Start of Block

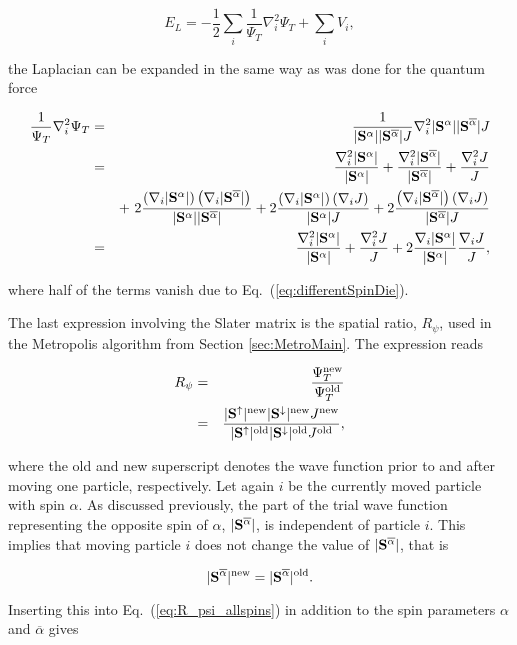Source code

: \begin{equation}
 E_L = -\frac{1}{2}\sum_i \frac{1}{\Psi_T}\nabla^2_i \Psi_T + \sum_iV_i, \label{eq:localEsum}
\end{equation}

the Laplacian can be expanded in the same way as was done for the quantum force

 \begin{eqnarray}
  \frac{1}{\Psi_T}\nabla^2_i\Psi_T &=&  \frac{1}{|\mathbf{S}^{\alpha}||\mathbf{S}^{\overline{\alpha}}| J}\nabla^2_i |\mathbf{S}^{\alpha}||\mathbf{S}^{\overline{\alpha}}| J \nonumber\\
  &=& \frac{\nabla^2_i |\mathbf{S}^{\alpha}|}{|\mathbf{S}^{\alpha}|} + \frac{\nabla^2_i |\mathbf{S}^{\overline{\alpha}}|}{|\mathbf{S}^{\overline{\alpha}}|} + \frac{\nabla^2_i J}{J} \nonumber\\
  && +\,\, 2\frac{\left(\nabla_i|\mathbf{S}^{\alpha}|\right)\left(\nabla_i|\mathbf{S}^{\overline{\alpha}}|\right)}{|\mathbf{S}^{\alpha}||\mathbf{S}^{\overline{\alpha}}|} + 2 \frac{\left(\nabla_i|\mathbf{S}^{\alpha}|\right)\left(\nabla_i J\right)}{|\mathbf{S}^{\alpha}| J} + 2 \frac{\left(\nabla_i|\mathbf{S}^{\overline{\alpha}}|\right)\left(\nabla_i J\right)}{|\mathbf{S}^{\overline{\alpha}}| J} \nonumber\\
  &=& \frac{\nabla^2_i |\mathbf{S}^{\alpha}|}{|\mathbf{S}^{\alpha}|} + \frac{\nabla^2_i J}{J} + 2\frac{\nabla_i|\mathbf{S}^{\alpha}|}{|\mathbf{S}^{\alpha}|} \frac{\nabla_i J}{J},
\end{eqnarray}

where half of the terms vanish due to Eq.~(\ref{eq:differentSpinDie}).

The last expression involving the Slater matrix is the spatial ratio, $R_\psi$, used in the Metropolis algorithm from Section \ref{sec:MetroMain}. The expression reads

\begin{eqnarray}
 R_\psi &=& \frac{\Psi_T^\mathrm{new}}{\Psi_T^\mathrm{old}} \nonumber\\
 &=& \frac{|\mathbf{S}^\uparrow|^\mathrm{new} |\mathbf{S}^\downarrow|^\mathrm{new} J^\mathrm{new}}{|\mathbf{S}^\uparrow|^\mathrm{old} |\mathbf{S}^\downarrow|^\mathrm{old} J^\mathrm{old}}, \label{eq:R_psi_allspins}\\
\end{eqnarray}

where the old and new superscript denotes the wave function prior to and after moving one particle, respectively. Let again $i$ be the currently moved particle with spin $\alpha$. As discussed previously, the part of the trial wave function representing the opposite spin of $\alpha$, $|\mathbf{S}^{\overline{\alpha}}|$, is independent of particle $i$. This implies that moving particle $i$ does not change the value of $|\mathbf{S}^{\overline{\alpha}}|$, that is

\begin{equation}
 |\mathbf{S}^{\overline{\alpha}}|^\mathrm{new} = |\mathbf{S}^{\overline{\alpha}}|^\mathrm{old}.
\end{equation}

Inserting this into Eq.~(\ref{eq:R_psi_allspins}) in addition to the spin parameters $\alpha$ and $\overline{\alpha}$ gives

End of Block

# [Work task]
With "equation" as the search string, filter the records and return each line that has it.

# [Answer]
: \begin{equation}
\end{equation}
\begin{equation}
\end{equation}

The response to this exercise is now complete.